AWS Local Zones place compute, storage, database, and other select AWS services closer to end-users. With AWS Local Zones, you can easily run highly-demanding applications that require single-digit millisecond latencies to your end-users such as media & entertainment content creation, real-time gaming, reservoir simulations, electronic design automation, and machine learning.

Each AWS Local Zone location is an extension of an AWS Region where you can run your latency sensitive applications using AWS services such as Amazon Elastic Compute Cloud, Amazon Virtual Private Cloud, Amazon Elastic Block Store, Amazon File Storage, and Amazon Elastic Load Balancing in geographic proximity to end-users. AWS Local Zones provide a high-bandwidth, secure connection between local workloads and those running in the AWS Region, allowing you to seamlessly connect to the full range of in-region services through the same APIs and tool sets.

AWS Wavelength enables developers to build applications that deliver single-digit millisecond latencies to mobile devices and end-users. AWS developers can deploy their applications to Wavelength Zones, AWS infrastructure deployments that embed AWS compute and storage services within the telecommunications providers’ datacenters at the edge of the 5G networks, and seamlessly access the breadth of AWS services in the region. This enables developers to deliver applications that require single-digit millisecond latencies such as game and live video streaming, machine learning inference at the edge, and augmented and virtual reality (AR/VR). AWS Wavelength brings AWS services to the edge of the 5G network, minimizing the latency to connect to an application from a mobile device. Application traffic can reach application servers running in Wavelength Zones without leaving the mobile provider’s network. This reduces the extra network hops to the Internet that can result in latencies of more than 100 milliseconds, preventing customers from taking full advantage of the bandwidth and latency advancements of 5G.

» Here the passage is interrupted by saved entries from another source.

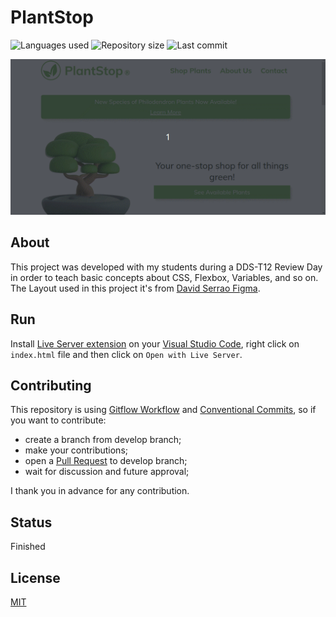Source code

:# PlantStop

![Languages used](https://img.shields.io/github/languages/count/isadfrn/plantstop?style=flat-square)
![Repository size](https://img.shields.io/github/repo-size/isadfrn/plantstop?style=flat-square)
![Last commit](https://img.shields.io/github/last-commit/isadfrn/plantstop?style=flat-square)

![](./assets/img/demo.gif)

## About

This project was developed with my students during a DDS-T12 Review Day in order to teach basic concepts about CSS, Flexbox, Variables, and so on. The Layout used in this project it's from [David Serrao Figma](https://www.figma.com/community/file/1243098972195096824).

## Run

Install [Live Server extension](https://marketplace.visualstudio.com/items?itemName=ritwickdey.LiveServer) on your [Visual Studio Code](https://code.visualstudio.com/), right click on `index.html` file and then click on `Open with Live Server`.

## Contributing

This repository is using [Gitflow Workflow](https://www.atlassian.com/git/tutorials/comparing-workflows/gitflow-workflow) and [Conventional Commits](https://www.conventionalcommits.org/en/v1.0.0/), so if you want to contribute:

- create a branch from develop branch;
- make your contributions;
- open a [Pull Request](https://docs.github.com/en/pull-requests/collaborating-with-pull-requests/proposing-changes-to-your-work-with-pull-requests/creating-a-pull-request) to develop branch;
- wait for discussion and future approval;

I thank you in advance for any contribution.

## Status

Finished

## License

[MIT](./LICENSE)
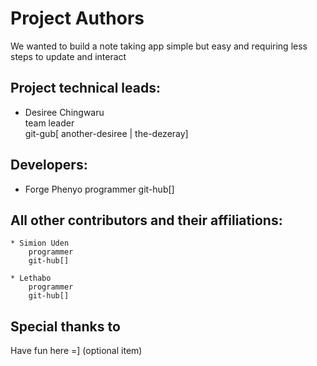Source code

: Project Authors
===============

We wanted to build a note taking app simple but easy and requiring less steps to update and interact


## Project technical leads:

* Desiree Chingwaru  
    team leader  
    git-gub[ another-desiree | the-dezeray]


## Developers:

* Forge Phenyo
    programmer 
    git-hub[]


## All other contributors and their affiliations:


    * Simion Uden 
        programmer 
        git-hub[]
    
    * Lethabo 
        programmer 
        git-hub[]

## Special thanks to
Have fun here =] (optional item)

AWS Outposts bring native AWS services, infrastructure, and operating models to virtually any data center, co-location space, or on-premises facility. You can use the same AWS APIs, tools, and infrastructure across on-premises and the AWS cloud to deliver a truly consistent hybrid experience. AWS Outposts is designed for connected environments and can be used to support workloads that need to remain on-premises due to low latency or local data processing needs.